Artificial Intelligence - foundations of computational agents -- 11.2.2 Unobserved Variables

Third edition of Artificial Intelligence: foundations of computational agents, Cambridge University Press, 2023 is now available (including the full text).

11.2.2 Unobserved Variables

The next simplest case is one in which the model is given, but not all variables are observed. A hidden variable or a latent variable is a variable in the belief network models whose value is not observed. That is, there is no column in the data corresponding to that variable.

Model

Data

→

Probabilities

A B C D

t f t t

f t t t

t t f t

···

P(A)

P(B)

P(E|A,B)

P(C|E)

P(D|E)

Figure 11.6: Deriving probabilities with missing data

Example 11.5: Figure 11.6 shows a typical case. Assume that all of the variables are binary. The model contains a variable E that is not in the database. The data set does not contain the variable E, but the model does. We want to learn the parameters of the model that includes the hidden variable E. There are 10 parameters to learn.

Note that, if E were missing from the model, the algorithm would have to learn P(A), P(B), P(C|AB), P(D|ABC), which has 14 parameters. The reason to introduce hidden variables is to make the model simpler and, therefore, less prone to overfitting.

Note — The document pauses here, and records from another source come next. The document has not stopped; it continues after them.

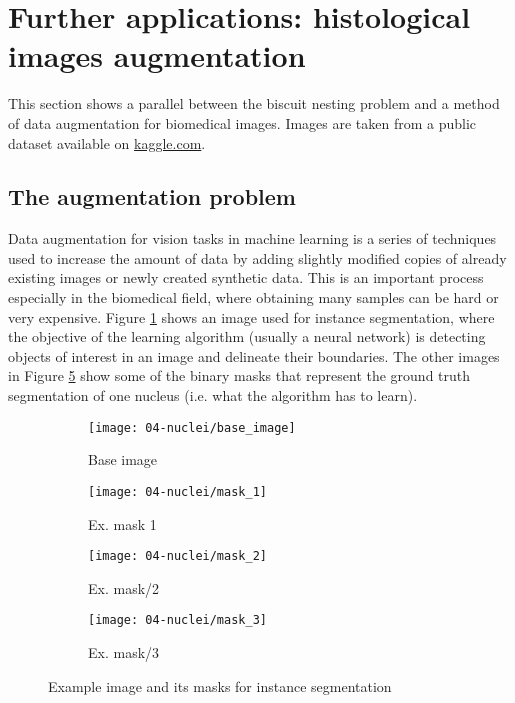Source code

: 
\section{Further applications: histological images augmentation}
This section shows a parallel between the biscuit nesting problem and a method of data augmentation for biomedical images. Images are taken from a public dataset available on \href{https://www.kaggle.com/competitions/data-science-bowl-2018/data}{kaggle.com}.

\subsection{The augmentation problem}
Data augmentation for vision tasks in machine learning is a series of techniques used to increase the amount of data by adding slightly modified copies of already existing images or newly created synthetic data. This is an important process especially in the biomedical field, where obtaining many samples can be hard or very expensive. Figure \ref{fig:base_image} shows an image used for instance segmentation, where the objective of the learning algorithm (usually a neural network) is detecting objects of interest in an image and delineate their boundaries. The other images in Figure \ref{fig:image_masks} show some of the binary masks that represent the ground truth segmentation of one nucleus (i.e. what the algorithm has to learn).

\begin{figure}[H]
	\centering
	\begin{subfigure}[b]{.24\textwidth}
		\centering
		\texttt{[image: 04-nuclei/base\_image]}
		\caption{Base image}
		\label{fig:base_image}
	\end{subfigure}
	\begin{subfigure}[b]{.24\textwidth}
		\centering
		\texttt{[image: 04-nuclei/mask\_1]}
		\caption{Ex. mask 1}
		\label{fig:mask_1}
	\end{subfigure} 
	\begin{subfigure}[b]{.24\textwidth}
		\centering
		\texttt{[image: 04-nuclei/mask\_2]}
		\caption{Ex. mask/2}
		\label{fig:mask_2}
	\end{subfigure}
	\begin{subfigure}[b]{.24\textwidth}
		\centering
		\texttt{[image: 04-nuclei/mask\_3]}
		\caption{Ex. mask/3}
		\label{fig:mask_3}
	\end{subfigure}	
	\caption{Example image and its masks for instance segmentation}
	\label{fig:image_masks}
\end{figure}

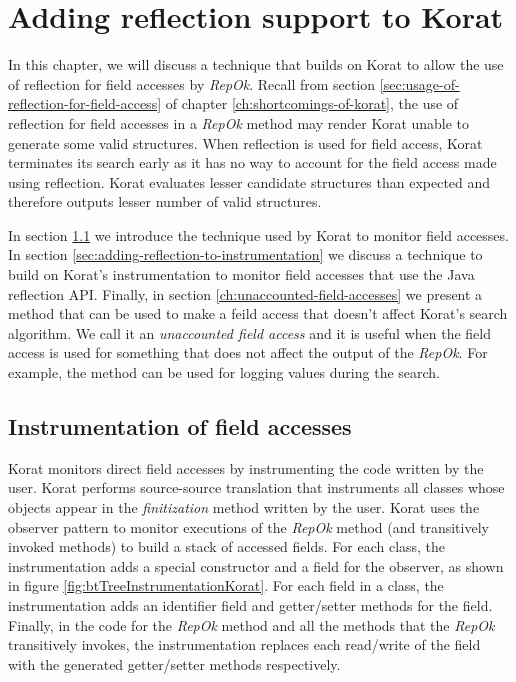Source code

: \chapter{Adding reflection support to Korat}
\label{ch:adding-reflection}
In this chapter, we will discuss a technique that builds on Korat to
allow the use of reflection for field accesses by \emph{RepOk}. Recall
from section \ref{sec:usage-of-reflection-for-field-access} of chapter
\ref{ch:shortcomings-of-korat}, the use of reflection for field
accesses in a \emph{RepOk} method may render Korat unable to generate
some valid structures. When reflection is used for field access, Korat
terminates its search early as it has no way to account for the field
access made using reflection. Korat evaluates lesser candidate
structures than expected and therefore outputs lesser number of valid
structures.

\para In section \ref{sec:instrumentation-of-field-accesses} we
introduce the technique used by Korat to monitor field accesses. In
section \ref{sec:adding-reflection-to-instrumentation} we discuss a
technique to build on Korat's instrumentation to monitor field
accesses that use the Java reflection API. Finally, in section
\ref{ch:unaccounted-field-accesses} we present a method that can be
used to make a feild access that doesn't affect Korat's search
algorithm. We call it an \emph{unaccounted field access} and it is
useful when the field access is used for something that does not
affect the output of the \emph{RepOk}. For example, the method can be
used for logging values during the search.


\section{Instrumentation of field accesses}
\label{sec:instrumentation-of-field-accesses}
Korat monitors direct field accesses by instrumenting the code written
by the user. Korat performs source-source translation that instruments
all classes whose objects appear in the \emph{finitization} method
written by the user. Korat uses the observer pattern
\cite{gamma1994design} to monitor executions of the \emph{RepOk}
method (and transitively invoked methods) to build a stack of accessed
fields. For each class, the instrumentation adds a special constructor
and a field for the observer, as shown in figure
\ref{fig:btTreeInstrumentationKorat}. For each field in a class, the
instrumentation adds an identifier field and getter/setter methods for
the field. Finally, in the code for the \emph{RepOk} method and all
the methods that the \emph{RepOk} transitively invokes, the
instrumentation replaces each read/write of the field with the
generated getter/setter methods respectively.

The EM algorithm for learning belief networks with hidden variables is essentially the same as the EM algorithm for clustering. The E step can involve more complex probabilistic inference as, for each example, it infers the probability of the hidden variable(s) given the observed variables for that example. The M step of inferring the probabilities of the model from the augmented data is the same as the fully observable case discussed in the previous section, but, in the augmented data, the counts are not necessarily integers.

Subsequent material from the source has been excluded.